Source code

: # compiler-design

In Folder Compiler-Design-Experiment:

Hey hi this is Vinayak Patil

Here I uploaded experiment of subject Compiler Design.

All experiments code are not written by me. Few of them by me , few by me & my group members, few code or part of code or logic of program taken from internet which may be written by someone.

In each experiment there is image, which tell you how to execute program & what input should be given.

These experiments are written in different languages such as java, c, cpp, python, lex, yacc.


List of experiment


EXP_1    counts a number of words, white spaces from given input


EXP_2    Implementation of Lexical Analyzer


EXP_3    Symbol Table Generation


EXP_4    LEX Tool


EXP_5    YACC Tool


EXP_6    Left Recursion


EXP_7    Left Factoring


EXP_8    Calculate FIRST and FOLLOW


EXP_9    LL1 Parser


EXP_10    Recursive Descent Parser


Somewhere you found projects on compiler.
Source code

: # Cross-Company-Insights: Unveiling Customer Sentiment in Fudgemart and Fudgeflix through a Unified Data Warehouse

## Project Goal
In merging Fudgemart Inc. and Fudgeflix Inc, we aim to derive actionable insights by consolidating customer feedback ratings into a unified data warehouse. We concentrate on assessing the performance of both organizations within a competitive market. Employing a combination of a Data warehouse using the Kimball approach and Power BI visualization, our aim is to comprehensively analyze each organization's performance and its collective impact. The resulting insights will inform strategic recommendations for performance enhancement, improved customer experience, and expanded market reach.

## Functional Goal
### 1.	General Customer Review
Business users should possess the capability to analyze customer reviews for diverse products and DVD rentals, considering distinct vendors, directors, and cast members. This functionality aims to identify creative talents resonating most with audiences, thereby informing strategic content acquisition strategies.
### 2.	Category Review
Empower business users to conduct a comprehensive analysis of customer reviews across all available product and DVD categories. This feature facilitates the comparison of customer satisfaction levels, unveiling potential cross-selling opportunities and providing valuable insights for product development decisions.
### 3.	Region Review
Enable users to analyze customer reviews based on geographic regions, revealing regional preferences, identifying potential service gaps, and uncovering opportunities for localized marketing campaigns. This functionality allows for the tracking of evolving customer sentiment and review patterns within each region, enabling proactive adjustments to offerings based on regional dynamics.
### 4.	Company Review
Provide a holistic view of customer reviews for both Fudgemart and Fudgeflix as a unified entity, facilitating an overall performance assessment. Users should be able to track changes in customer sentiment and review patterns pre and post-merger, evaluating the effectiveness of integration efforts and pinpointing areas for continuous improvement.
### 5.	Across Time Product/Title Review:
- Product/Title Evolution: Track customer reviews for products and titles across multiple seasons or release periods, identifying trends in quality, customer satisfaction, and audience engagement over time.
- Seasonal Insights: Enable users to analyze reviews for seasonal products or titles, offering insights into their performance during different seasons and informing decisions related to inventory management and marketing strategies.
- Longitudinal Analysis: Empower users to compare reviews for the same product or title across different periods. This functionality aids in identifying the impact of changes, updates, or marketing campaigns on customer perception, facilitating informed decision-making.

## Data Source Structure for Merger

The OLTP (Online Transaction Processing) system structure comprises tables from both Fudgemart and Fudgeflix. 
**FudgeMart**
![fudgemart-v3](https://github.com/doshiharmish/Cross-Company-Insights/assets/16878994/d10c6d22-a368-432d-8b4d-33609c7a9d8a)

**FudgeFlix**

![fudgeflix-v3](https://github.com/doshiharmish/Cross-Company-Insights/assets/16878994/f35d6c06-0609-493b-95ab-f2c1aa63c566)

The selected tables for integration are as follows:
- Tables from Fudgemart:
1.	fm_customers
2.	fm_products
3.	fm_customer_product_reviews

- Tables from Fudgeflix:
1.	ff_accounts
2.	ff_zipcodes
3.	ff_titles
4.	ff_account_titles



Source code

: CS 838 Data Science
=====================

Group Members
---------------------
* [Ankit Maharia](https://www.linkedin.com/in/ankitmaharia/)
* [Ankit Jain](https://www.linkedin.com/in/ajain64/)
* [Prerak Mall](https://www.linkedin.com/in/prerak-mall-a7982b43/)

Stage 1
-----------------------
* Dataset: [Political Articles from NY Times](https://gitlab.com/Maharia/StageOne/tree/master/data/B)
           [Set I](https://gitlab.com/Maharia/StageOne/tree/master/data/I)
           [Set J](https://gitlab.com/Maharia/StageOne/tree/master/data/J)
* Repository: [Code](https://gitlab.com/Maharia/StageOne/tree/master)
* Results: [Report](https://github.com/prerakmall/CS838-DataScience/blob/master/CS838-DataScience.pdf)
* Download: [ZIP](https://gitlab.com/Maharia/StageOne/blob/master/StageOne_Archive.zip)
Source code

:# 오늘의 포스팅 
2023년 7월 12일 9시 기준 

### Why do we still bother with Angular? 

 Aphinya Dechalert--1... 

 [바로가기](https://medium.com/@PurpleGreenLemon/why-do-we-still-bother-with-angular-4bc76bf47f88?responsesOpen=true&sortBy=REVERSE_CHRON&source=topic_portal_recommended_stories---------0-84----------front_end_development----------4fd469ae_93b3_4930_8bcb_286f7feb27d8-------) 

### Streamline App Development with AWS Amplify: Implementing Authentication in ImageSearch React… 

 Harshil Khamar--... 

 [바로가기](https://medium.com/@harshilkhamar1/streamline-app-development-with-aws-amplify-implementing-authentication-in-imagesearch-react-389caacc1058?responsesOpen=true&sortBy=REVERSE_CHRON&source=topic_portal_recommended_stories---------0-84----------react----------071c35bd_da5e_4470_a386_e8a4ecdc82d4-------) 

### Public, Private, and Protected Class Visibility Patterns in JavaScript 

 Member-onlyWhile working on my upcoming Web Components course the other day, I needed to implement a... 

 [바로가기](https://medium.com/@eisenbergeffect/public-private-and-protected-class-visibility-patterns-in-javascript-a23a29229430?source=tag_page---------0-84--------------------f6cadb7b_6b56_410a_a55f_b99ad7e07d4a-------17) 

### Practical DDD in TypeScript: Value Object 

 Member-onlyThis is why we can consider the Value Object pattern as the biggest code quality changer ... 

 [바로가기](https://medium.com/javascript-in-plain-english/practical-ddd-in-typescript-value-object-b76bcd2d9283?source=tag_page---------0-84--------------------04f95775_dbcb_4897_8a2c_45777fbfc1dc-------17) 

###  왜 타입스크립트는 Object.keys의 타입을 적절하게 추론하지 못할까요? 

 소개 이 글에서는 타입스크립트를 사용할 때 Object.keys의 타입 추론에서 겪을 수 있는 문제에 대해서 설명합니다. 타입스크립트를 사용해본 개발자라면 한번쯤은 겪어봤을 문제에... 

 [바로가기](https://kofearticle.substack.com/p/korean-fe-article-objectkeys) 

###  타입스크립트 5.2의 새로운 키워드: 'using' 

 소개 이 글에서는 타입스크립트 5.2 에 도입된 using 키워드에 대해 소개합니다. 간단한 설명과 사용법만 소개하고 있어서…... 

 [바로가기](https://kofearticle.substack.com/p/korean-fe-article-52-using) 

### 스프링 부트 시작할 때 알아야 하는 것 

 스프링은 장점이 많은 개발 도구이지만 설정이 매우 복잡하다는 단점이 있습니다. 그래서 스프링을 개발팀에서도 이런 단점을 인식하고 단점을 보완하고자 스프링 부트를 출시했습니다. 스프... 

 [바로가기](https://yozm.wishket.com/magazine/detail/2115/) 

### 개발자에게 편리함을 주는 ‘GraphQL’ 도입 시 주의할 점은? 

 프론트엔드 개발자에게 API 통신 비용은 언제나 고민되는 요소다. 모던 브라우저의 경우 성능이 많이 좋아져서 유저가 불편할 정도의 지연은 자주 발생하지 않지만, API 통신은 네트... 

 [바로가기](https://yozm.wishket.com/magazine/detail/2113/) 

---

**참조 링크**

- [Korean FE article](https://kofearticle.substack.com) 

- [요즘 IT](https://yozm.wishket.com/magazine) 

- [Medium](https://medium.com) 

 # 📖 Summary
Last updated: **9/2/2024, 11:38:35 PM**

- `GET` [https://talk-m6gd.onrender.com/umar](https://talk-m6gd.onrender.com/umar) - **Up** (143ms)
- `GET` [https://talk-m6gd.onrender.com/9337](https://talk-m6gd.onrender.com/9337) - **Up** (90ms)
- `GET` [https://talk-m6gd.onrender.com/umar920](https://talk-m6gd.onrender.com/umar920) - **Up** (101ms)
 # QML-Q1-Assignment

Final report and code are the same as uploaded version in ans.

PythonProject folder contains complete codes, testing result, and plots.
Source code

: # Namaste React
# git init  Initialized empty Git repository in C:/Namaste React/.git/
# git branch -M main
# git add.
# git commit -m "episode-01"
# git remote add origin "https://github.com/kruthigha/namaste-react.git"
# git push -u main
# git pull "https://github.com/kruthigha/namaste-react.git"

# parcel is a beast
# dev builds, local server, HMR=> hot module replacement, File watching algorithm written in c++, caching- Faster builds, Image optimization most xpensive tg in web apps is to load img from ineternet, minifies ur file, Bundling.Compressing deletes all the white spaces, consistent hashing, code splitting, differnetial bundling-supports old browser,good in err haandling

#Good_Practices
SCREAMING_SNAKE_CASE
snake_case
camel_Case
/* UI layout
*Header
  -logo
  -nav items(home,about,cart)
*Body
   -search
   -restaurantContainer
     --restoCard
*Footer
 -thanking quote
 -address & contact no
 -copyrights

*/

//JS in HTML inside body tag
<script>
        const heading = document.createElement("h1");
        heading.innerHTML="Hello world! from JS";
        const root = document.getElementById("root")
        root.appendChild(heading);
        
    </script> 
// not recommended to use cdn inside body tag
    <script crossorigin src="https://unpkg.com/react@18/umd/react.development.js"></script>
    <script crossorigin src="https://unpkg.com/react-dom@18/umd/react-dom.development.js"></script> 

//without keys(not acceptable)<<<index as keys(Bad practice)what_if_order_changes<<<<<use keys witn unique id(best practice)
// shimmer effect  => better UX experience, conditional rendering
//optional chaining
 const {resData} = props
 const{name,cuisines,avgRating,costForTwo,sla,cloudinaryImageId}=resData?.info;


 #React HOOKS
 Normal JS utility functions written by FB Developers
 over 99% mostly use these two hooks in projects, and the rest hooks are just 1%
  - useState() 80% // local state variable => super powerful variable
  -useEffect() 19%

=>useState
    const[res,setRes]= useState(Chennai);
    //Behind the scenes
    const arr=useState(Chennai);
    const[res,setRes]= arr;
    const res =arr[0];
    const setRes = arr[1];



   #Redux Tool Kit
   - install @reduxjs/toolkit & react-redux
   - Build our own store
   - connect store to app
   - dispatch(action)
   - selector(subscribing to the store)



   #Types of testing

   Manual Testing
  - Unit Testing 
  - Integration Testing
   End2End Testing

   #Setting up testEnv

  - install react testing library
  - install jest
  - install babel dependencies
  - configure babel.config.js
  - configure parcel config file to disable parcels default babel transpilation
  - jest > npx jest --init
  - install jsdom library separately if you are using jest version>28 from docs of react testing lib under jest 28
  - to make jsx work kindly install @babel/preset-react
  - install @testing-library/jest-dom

..............................

WORK ORDER:
All lines in the listing above between the line with "of Lexical Analyzer" and the line with "## Project Goal", inclusive, should be set down exactly, and no line outside that range.

FINISHED TASK:
EXP_2    Implementation of Lexical Analyzer


EXP_3    Symbol Table Generation


EXP_4    LEX Tool


EXP_5    YACC Tool


EXP_6    Left Recursion


EXP_7    Left Factoring


EXP_8    Calculate FIRST and FOLLOW


EXP_9    LL1 Parser


EXP_10    Recursive Descent Parser


Somewhere you found projects on compiler.
Source code

: # Cross-Company-Insights: Unveiling Customer Sentiment in Fudgemart and Fudgeflix through a Unified Data Warehouse

## Project Goal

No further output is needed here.